Reconnus coupables d’une charge de “wounds and blows causing death without intention to kill” en la personne de Jean-Marc Cotte, un habitant de Cité Mangalkhan, trois jeunes de cette localité – Jean Linley Michael Myrtle, Stephano Clive La Jeunesse et Jean François Silvano Rajaram – ont écopé de 5 ans de prison en Cour intermédiaire. Un quatrième, à savoir Jean Vincent Lacariate – seul a avoir plaidé non coupable lors du procès –, a quant à lui écopé de 7 ans de réclusion.
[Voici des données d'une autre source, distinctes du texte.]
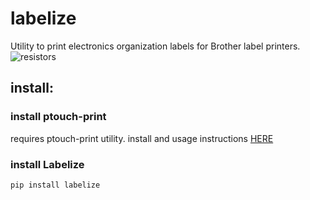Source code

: # labelize

Utility to print electronics organization labels for Brother label printers.  
![resistors](img/resistors_scn.png)

## install:

### install ptouch-print

requires ptouch-print utility.  install and usage instructions [HERE](https://github.com/HenrikBengtsson/brother-ptouch-label-printer-on-linux)

### install Labelize

```
pip install labelize
```
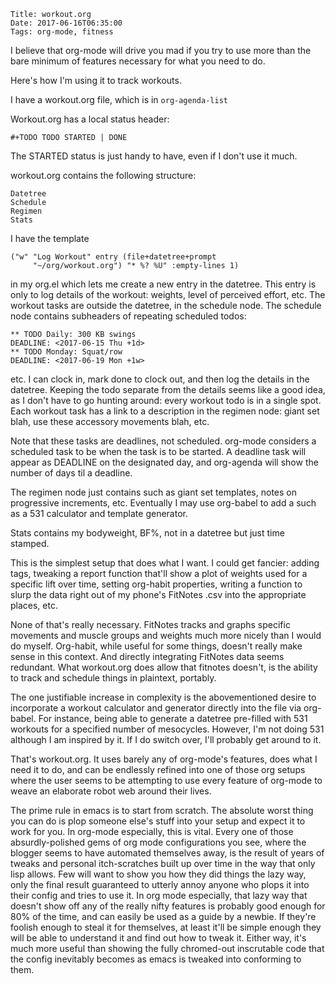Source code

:     Title: workout.org
    Date: 2017-06-16T06:35:00
    Tags: org-mode, fitness

I believe that org-mode will drive you mad if you try to use more than
the bare minimum of features necessary for what you need to do.

Here's how I'm using it to track workouts.

I have a workout.org file, which is in ```org-agenda-list```

Workout.org has a local status header:

    #+TODO TODO STARTED | DONE

The STARTED status is just handy to have, even if I don't use it much.

workout.org contains the following structure:

    Datetree
    Schedule
    Regimen
    Stats

I have the template 

    ("w" "Log Workout" entry (file+datetree+prompt
         "~/org/workout.org") "* %? %U" :empty-lines 1)

in my org.el which lets me create a new entry in the datetree. This
entry is only to log details of the workout: weights, level of
perceived effort, etc. The workout tasks are outside the datetree, in
the schedule node. The schedule node contains subheaders of repeating
scheduled todos:

    ** TODO Daily: 300 KB swings
    DEADLINE: <2017-06-15 Thu +1d>
    ** TODO Monday: Squat/row
    DEADLINE: <2017-06-19 Mon +1w>

etc. I can clock in, mark done to clock out, and then log the details
in the datetree. Keeping the todo separate from the details seems like
a good idea, as I don't have to go hunting around: every workout todo
is in a single spot. Each workout task has a link to a description in
the regimen node: giant set blah, use these accessory movements blah,
etc.

Note that these tasks are deadlines, not scheduled. org-mode considers
a scheduled task to be when the task is to be started. A deadline task
will appear as DEADLINE on the designated day, and org-agenda will
show the number of days til a deadline.

The regimen node just contains such as giant set templates, notes on
progressive increments, etc. Eventually I may use org-babel to add a
such as a 531 calculator and template generator.

Stats contains my bodyweight, BF%, not in a datetree but just time
stamped.

This is the simplest setup that does what I want. I could get fancier:
adding tags, tweaking a report function that'll show a plot of weights
used for a specific lift over time, setting org-habit properties,
writing a function to slurp the data right out of my phone's FitNotes
.csv into the appropriate places, etc.

None of that's really necessary. FitNotes tracks and graphs specific
movements and muscle groups and weights much more nicely than I would
do myself. Org-habit, while useful for some things, doesn't really
make sense in this context. And directly integrating FitNotes data
seems redundant. What workout.org does allow that fitnotes doesn't, is
the ability to track and schedule things in plaintext, portably.

The one justifiable increase in complexity is the abovementioned
desire to incorporate a workout calculator and generator directly into
the file via org-babel. For instance, being able to generate a
datetree pre-filled with 531 workouts for a specified number of
mesocycles. However, I'm not doing 531 although I am inspired by
it. If I do switch over, I'll probably get around to it.

That's workout.org. It uses barely any of org-mode's features, does
what I need it to do, and can be endlessly refined into one of those
org setups where the user seems to be attempting to use every feature
of org-mode to weave an elaborate robot web around their lives. 

The prime rule in emacs is to start from scratch. The absolute worst
thing you can do is plop someone else's stuff into your setup and
expect it to work for you. In org-mode especially, this is
vital. Every one of those absurdly-polished gems of org mode
configurations you see, where the blogger seems to have automated
themselves away, is the result of years of tweaks and personal
itch-scratches built up over time in the way that only lisp
allows. Few will want to show you how they did things the lazy way,
only the final result guaranteed to utterly annoy anyone who plops it
into their config and tries to use it. In org mode especially, that
lazy way that doesn't show off any of the really nifty features is
probably good enough for 80% of the time, and can easily be used as
a guide by a newbie. If they're foolish enough to steal it for
themselves, at least it'll be simple enough they will be able to
understand it and find out how to tweak it. Either way, it's much more
useful than showing the fully chromed-out inscrutable code that the
config inevitably becomes as emacs is tweaked into conforming to them.


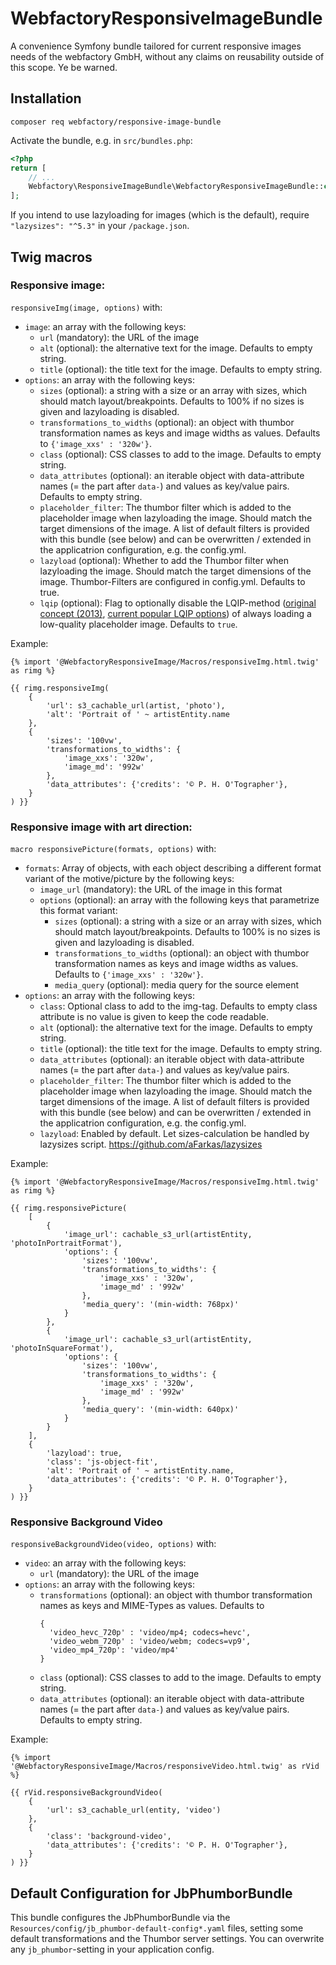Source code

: # WebfactoryResponsiveImageBundle

A convenience Symfony bundle tailored for current responsive images needs of the webfactory GmbH, without any claims on
reusability outside of this scope. Ye be warned.

## Installation

    composer req webfactory/responsive-image-bundle

Activate the bundle, e.g. in `src/bundles.php`:

```php
<?php
return [
    // ...
    Webfactory\ResponsiveImageBundle\WebfactoryResponsiveImageBundle::class => ['all' => true],
];
```

If you intend to use lazyloading for images (which is the default), require `"lazysizes": "^5.3"` in your `/package.json`.


## Twig macros

### Responsive image:

`responsiveImg(image, options)` with:

- `image`: an array with the following keys:
    - `url` (mandatory): the URL of the image 
    - `alt` (optional): the alternative text for the image. Defaults to empty string.
    - `title` (optional): the title text for the image. Defaults to empty string.
- `options`: an array with the following keys:
    - `sizes` (optional): a string with a size or an array with sizes, which should match layout/breakpoints. Defaults to 100% if no sizes is given and lazyloading is disabled.
    - `transformations_to_widths` (optional): an object with thumbor transformation names as keys and image widths as values. Defaults to `{'image_xxs' : '320w'}`.
    - `class` (optional): CSS classes to add to the image. Defaults to empty string.
    - `data_attributes` (optional): an iterable object with data-attribute names (= the part after `data-`) and values as key/value pairs. Defaults to empty string.
    - `placeholder_filter`: The thumbor filter which is added to the placeholder image when lazyloading the image. Should match the target dimensions of the image. A list of default filters is provided with this bundle (see below) and can be overwritten / extended in the applicatrion configuration, e.g. the config.yml.
    - `lazyload` (optional): Whether to add the Thumbor filter when lazyloading the image. Should match the target dimensions of the image. Thumbor-Filters are configured in config.yml. Defaults to true.
    - `lqip` (optional): Flag to optionally disable the LQIP-method ([original concept (2013)](https://www.guypo.com/introducing-lqip-low-quality-image-placeholders), [current popular LQIP options](https://cloudinary.com/blog/low_quality_image_placeholders_lqip_explained)) of always loading a low-quality placeholder image. Defaults to `true`.

Example:
 
```
{% import '@WebfactoryResponsiveImage/Macros/responsiveImg.html.twig' as rimg %}

{{ rimg.responsiveImg(
    {
        'url': s3_cachable_url(artist, 'photo'),
        'alt': 'Portrait of ' ~ artistEntity.name
    },
    {
        'sizes': '100vw',
        'transformations_to_widths': {
            'image_xxs': '320w',
            'image_md': '992w'
        },
        'data_attributes': {'credits': '© P. H. O'Tographer'},
    }
) }}
```

### Responsive image with art direction:

`macro responsivePicture(formats, options)` with:

- `formats`: Array of objects, with each object describing a different format variant of the motive/picture by the following keys:
    - `image_url` (mandatory): the URL of the image in this format
    - `options` (optional): an array with the following keys that parametrize this format variant:
        - `sizes` (optional): a string with a size or an array with sizes, which should match layout/breakpoints. Defaults to 100% is no sizes is given and lazyloading is disabled.
        - `transformations_to_widths` (optional): an object with thumbor transformation names as keys and image widths as values. Defaults to `{'image_xxs' : '320w'}`.
        - `media_query` (optional): media query for the source element
- `options`: an array with the following keys:
    - `class`: Optional class to add to the img-tag. Defaults to empty class attribute is no value is given to keep the code readable.
    - `alt` (optional): the alternative text for the image. Defaults to empty string.
    - `title` (optional): the title text for the image. Defaults to empty string.
    - `data_attributes` (optional): an iterable object with data-attribute names (= the part after `data-`) and values as key/value pairs.
    - `placeholder_filter`: The thumbor filter which is added to the placeholder image when lazyloading the image. Should match the target dimensions of the image. A list of default filters is provided with this bundle (see below) and can be overwritten / extended in the applicatrion configuration, e.g. the config.yml.
    - `lazyload`: Enabled by default. Let sizes-calculation be handled by lazysizes script. https://github.com/aFarkas/lazysizes

Example:
 
```
{% import '@WebfactoryResponsiveImage/Macros/responsiveImg.html.twig' as rimg %}

{{ rimg.responsivePicture(
    [
        {
            'image_url': cachable_s3_url(artistEntity, 'photoInPortraitFormat'),
            'options': {
                'sizes': '100vw',
                'transformations_to_widths': {
                    'image_xxs' : '320w',
                    'image_md' : '992w'
                },
                'media_query': '(min-width: 768px)'
            }
        },
        {
            'image_url': cachable_s3_url(artistEntity, 'photoInSquareFormat'),
            'options': {
                'sizes': '100vw',
                'transformations_to_widths': {
                    'image_xxs' : '320w',
                    'image_md' : '992w'
                },
                'media_query': '(min-width: 640px)'
            }
        }
    ],
    {
        'lazyload': true,
        'class': 'js-object-fit',
        'alt': 'Portrait of ' ~ artistEntity.name,
        'data_attributes': {'credits': '© P. H. O'Tographer'},
    }
) }}
```

### Responsive Background Video

`responsiveBackgroundVideo(video, options)` with:

- `video`: an array with the following keys:
  - `url` (mandatory): the URL of the image
- `options`: an array with the following keys:
  - `transformations` (optional): an object with thumbor transformation names as keys and MIME-Types as values. Defaults to 
    ```
    {
      'video_hevc_720p' : 'video/mp4; codecs=hevc',
      'video_webm_720p' : 'video/webm; codecs=vp9',
      'video_mp4_720p': 'video/mp4'
    }
    ```
  - `class` (optional): CSS classes to add to the image. Defaults to empty string.
  - `data_attributes` (optional): an iterable object with data-attribute names (= the part after `data-`) and values as key/value pairs. Defaults to empty string.

Example:

```
{% import '@WebfactoryResponsiveImage/Macros/responsiveVideo.html.twig' as rVid %}

{{ rVid.responsiveBackgroundVideo(
    {
        'url': s3_cachable_url(entity, 'video')
    },
    {
        'class': 'background-video',
        'data_attributes': {'credits': '© P. H. O'Tographer'},
    }
) }}
```

## Default Configuration for JbPhumborBundle

This bundle configures the JbPhumborBundle via the `Resources/config/jb_phumbor-default-config*.yaml` files, setting
some default transformations and the Thumbor server settings. You can overwrite any `jb_phumbor`-setting in your
application config.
Les quatre accusés avaient été reconnus coupable par la magistrate Wendy Rangan des faits qui leur étaient reprochés la semaine dernière en Cour intermédiaire. En rendant son jugement, la magistrate Rangan était revenue sur les circonstances entourant ce crime, indiquant que les quatre accusés ont, par leurs actions, causé la mort d’une personne. Jean Linley Michael Myrtle, Jean Vincent Lacariate, Stephano Clive La Jeunesse et Jean François Silvano Rajaram étaient poursuivis sous la charge de “did wilfully and unlawfully inflict wounds and blows in and upon the person of one Jean Marc Cotte without intention to kill”.
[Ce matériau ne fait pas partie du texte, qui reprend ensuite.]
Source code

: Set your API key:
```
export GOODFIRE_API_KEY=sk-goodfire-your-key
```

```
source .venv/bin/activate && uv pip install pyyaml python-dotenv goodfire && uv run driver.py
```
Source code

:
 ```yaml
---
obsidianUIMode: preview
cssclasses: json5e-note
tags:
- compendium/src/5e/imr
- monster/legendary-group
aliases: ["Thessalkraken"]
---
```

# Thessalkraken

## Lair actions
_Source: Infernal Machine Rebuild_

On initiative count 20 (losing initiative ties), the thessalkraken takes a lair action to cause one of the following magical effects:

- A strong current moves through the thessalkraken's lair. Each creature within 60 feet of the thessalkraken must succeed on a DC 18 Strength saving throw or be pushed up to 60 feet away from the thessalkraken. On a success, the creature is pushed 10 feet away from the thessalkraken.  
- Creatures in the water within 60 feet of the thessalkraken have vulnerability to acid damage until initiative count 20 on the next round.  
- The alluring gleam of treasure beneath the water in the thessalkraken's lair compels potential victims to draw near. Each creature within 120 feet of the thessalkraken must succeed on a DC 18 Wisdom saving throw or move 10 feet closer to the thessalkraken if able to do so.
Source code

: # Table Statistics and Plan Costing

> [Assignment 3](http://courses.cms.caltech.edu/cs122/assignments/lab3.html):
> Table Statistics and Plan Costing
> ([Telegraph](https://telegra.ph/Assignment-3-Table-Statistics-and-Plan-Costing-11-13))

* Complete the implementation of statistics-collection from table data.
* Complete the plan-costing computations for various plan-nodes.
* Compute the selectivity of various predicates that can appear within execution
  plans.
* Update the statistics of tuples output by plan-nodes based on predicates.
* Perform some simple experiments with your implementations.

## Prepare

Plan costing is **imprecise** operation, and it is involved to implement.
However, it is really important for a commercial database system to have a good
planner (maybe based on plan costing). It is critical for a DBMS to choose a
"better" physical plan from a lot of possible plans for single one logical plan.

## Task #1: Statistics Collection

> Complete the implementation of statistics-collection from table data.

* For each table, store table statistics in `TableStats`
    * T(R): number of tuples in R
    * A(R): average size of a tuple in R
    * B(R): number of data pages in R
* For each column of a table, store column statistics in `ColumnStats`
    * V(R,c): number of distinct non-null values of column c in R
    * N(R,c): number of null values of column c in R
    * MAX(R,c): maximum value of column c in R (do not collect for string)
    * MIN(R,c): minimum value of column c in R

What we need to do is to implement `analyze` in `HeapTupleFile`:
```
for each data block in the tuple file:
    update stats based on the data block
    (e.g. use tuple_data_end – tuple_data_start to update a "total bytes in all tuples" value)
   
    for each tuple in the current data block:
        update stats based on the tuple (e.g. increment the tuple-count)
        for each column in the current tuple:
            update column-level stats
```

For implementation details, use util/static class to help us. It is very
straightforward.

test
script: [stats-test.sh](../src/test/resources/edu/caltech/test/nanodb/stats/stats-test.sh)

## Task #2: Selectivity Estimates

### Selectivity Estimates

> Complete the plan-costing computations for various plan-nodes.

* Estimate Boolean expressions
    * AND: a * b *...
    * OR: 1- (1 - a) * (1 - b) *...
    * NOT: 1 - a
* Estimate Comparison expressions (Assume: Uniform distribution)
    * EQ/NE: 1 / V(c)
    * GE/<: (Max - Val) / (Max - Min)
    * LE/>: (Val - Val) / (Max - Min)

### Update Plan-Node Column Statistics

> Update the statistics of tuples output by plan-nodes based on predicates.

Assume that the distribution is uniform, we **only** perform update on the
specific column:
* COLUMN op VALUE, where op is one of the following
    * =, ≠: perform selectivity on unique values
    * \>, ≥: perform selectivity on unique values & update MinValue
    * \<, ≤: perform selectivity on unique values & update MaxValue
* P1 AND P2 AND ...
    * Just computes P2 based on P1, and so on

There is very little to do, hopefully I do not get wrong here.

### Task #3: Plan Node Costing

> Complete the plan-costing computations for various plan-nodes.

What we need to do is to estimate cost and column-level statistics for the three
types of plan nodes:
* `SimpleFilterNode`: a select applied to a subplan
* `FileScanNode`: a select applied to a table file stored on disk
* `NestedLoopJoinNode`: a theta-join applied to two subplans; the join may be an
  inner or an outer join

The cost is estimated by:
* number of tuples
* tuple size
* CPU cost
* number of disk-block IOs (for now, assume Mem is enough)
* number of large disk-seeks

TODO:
Cette affaire remonte à mai 2008, date à laquelle le corps de Jean-Marc Cotte a été découvert gisant dans une mare de sang sur un terrain de football, à Curepipe. L’homme avait eu le crâne fracassé à coups de pierre par ses quatre amis, avec lesquels il s’était rendu au restaurant pour y boire quelques verres. Ce jour-là, ils s’étaient tous donnés rendez-vous à Forest-Side, où ils ont ainsi passé une partie de la soirée à boire et à discuter. Mais une dispute aurait éclaté sur le chemin du retour, laquelle, l’alcool aidant, aura ensuite viré au drame. L’autopsie pratiquée par le Dr Sudesh Kumar Gungadin, Principal Medical Officer, avait attribué le décès à une fracture du crâne. La victime portait également de nombreuses blessures et lacérations sur le corps. ?Après avoir écouté les différentes versions présentées lors du procès, la magistrate n’a pas été convaincue de l’innocence de Jean Vincent Lacariate, le seul à avoir plaidé non coupable. Ce dernier contestait en effet sa déposition consignée à la police. La magistrate a rejeté ses explications selon lesquelles le policier qui avait enregistré sa déposition avait omis de dire la vérité. La magistrate avait conclu que sa version était « incohérente ».